To idealize both sides of the equation – to claim that Francophone and Anglophone ideas are equally racist and that Aboriginal ideas are essentially open and morally superior – seems to amount to little more than the standard Canadian version of American bashing. The elephant in the room of the book seems to be that Canada is better than the US on almost any issue. For example, Saul believes that the Canadian principles of ‘Peace, Order and Good Government’ are flawed primarily because it includes the word ‘order’. A belief in ‘peace’ and ‘good government’ perhaps characterizes Canada, but ‘order’ does not. The latter, largely a legal construct, was only incorporated into the motto to appease the (Tory) Loyalists coming into Canada from England and the US. It ‘was their myth, not ours’, he writes.

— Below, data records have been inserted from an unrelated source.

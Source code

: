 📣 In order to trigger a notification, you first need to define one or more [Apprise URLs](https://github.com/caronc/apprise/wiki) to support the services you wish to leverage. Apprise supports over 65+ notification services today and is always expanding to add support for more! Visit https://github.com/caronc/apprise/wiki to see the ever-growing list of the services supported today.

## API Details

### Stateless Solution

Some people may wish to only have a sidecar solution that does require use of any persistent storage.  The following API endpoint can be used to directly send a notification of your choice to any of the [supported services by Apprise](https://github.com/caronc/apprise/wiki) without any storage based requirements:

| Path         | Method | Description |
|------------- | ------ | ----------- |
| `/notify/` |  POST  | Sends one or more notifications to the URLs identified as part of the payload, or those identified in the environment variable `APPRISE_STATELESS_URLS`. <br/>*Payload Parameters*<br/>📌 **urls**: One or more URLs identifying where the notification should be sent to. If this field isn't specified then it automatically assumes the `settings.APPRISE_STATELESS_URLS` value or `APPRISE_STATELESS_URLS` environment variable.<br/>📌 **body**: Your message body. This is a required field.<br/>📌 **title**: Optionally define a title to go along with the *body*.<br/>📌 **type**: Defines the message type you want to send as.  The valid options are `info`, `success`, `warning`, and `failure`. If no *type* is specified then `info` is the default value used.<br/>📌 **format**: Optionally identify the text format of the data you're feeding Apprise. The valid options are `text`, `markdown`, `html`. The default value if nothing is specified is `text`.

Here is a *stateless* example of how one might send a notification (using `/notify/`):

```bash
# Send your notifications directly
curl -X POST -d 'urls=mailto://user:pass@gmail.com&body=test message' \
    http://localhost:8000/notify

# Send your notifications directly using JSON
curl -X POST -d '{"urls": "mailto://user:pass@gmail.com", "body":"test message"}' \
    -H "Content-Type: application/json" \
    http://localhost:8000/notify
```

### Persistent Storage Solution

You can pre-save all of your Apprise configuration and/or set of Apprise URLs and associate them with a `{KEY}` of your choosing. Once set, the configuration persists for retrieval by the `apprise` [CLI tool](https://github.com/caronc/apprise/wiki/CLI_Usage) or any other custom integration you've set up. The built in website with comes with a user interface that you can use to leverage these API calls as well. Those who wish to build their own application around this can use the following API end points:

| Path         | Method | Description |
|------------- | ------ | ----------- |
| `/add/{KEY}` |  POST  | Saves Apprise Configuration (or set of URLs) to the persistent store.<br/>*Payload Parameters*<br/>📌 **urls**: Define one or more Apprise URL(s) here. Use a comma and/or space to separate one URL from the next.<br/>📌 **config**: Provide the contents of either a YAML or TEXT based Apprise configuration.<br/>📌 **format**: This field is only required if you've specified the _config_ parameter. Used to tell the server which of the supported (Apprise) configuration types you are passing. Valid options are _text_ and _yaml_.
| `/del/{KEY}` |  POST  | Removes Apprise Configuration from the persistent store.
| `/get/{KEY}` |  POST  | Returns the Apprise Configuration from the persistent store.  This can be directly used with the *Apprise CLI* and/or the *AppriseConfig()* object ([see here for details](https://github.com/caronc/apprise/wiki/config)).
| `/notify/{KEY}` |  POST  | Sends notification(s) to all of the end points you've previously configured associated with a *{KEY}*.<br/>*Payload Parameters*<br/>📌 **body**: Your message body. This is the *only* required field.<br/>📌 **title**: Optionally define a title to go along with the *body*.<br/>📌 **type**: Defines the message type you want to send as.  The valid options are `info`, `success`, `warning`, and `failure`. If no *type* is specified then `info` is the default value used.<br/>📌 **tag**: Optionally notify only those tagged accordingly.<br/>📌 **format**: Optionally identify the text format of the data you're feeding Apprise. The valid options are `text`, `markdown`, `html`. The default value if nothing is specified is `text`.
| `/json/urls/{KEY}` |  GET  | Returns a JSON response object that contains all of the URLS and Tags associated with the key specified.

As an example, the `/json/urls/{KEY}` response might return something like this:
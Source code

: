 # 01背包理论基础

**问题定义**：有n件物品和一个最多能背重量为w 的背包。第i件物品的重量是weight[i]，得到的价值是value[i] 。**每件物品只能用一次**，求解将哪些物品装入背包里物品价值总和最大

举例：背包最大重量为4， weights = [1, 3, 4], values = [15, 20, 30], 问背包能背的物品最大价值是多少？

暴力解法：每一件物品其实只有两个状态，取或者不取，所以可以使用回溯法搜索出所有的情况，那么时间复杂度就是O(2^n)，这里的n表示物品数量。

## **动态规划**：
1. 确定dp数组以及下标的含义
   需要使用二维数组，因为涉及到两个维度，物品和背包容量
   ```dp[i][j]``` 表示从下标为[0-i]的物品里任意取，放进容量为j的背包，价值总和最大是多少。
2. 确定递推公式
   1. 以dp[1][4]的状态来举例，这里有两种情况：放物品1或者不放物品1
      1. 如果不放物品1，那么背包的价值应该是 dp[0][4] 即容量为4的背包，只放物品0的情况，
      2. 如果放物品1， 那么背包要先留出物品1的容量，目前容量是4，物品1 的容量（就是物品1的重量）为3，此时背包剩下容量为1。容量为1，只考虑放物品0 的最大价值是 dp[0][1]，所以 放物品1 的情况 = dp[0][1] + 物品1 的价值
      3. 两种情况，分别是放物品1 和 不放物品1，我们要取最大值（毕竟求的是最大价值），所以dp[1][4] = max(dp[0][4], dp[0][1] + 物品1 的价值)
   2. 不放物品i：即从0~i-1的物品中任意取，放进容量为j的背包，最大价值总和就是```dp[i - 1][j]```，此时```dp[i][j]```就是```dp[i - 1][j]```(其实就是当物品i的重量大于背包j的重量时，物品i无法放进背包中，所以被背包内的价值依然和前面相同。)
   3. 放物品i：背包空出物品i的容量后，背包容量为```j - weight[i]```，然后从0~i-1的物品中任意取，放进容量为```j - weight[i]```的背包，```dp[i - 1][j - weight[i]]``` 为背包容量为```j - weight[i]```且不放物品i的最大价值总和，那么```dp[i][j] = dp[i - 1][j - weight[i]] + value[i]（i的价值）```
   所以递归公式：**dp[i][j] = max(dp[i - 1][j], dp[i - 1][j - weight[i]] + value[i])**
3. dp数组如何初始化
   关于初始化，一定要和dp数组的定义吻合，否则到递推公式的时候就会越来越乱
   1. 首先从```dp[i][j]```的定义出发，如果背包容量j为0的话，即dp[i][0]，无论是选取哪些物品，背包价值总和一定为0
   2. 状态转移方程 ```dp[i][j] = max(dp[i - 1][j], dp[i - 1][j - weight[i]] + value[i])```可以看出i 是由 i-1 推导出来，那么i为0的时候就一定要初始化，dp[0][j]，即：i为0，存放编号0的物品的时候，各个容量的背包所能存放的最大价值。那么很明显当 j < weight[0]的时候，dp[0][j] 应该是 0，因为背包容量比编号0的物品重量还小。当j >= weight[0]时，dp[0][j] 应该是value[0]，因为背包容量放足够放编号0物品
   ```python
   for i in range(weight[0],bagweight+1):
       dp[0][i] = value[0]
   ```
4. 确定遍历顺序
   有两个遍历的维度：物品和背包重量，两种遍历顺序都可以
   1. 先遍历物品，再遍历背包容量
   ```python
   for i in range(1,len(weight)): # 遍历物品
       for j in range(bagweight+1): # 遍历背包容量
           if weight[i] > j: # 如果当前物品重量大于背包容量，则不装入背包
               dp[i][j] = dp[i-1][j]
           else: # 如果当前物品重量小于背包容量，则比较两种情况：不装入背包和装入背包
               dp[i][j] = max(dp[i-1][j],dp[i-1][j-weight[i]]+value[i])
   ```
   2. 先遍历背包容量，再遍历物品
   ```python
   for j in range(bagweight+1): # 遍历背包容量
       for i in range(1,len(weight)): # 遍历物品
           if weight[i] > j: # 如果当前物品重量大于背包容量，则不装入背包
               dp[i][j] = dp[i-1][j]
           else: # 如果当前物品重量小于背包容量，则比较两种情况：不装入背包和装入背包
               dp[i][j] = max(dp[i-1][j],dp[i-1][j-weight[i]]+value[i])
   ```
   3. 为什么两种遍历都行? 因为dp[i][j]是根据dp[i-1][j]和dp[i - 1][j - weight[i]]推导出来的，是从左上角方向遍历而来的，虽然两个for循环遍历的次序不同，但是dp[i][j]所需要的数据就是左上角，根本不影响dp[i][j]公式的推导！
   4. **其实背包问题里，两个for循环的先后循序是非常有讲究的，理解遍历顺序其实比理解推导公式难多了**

So, in one sense this book is an ongoing contribution to Canada’ distinctive form of nationalism. It is a form of nationalism that is resolutely anti-American, and which is hard to overstate or really even come to terms with. But, in another sense, this book reminds one of just how nasty and passive-aggessive Canada’s nationalist scene can really get. Unrelenting in its effort to portray Canada as the best place on earth (rather unfairly on most issues), the insidious form of nationalism in Canada becomes dangerously uncritical and dogmatic in the worst senses of those terms. But, according to the former Viceregal Consort John Ralston Saul, Canada’s nationalism is the best thing its got.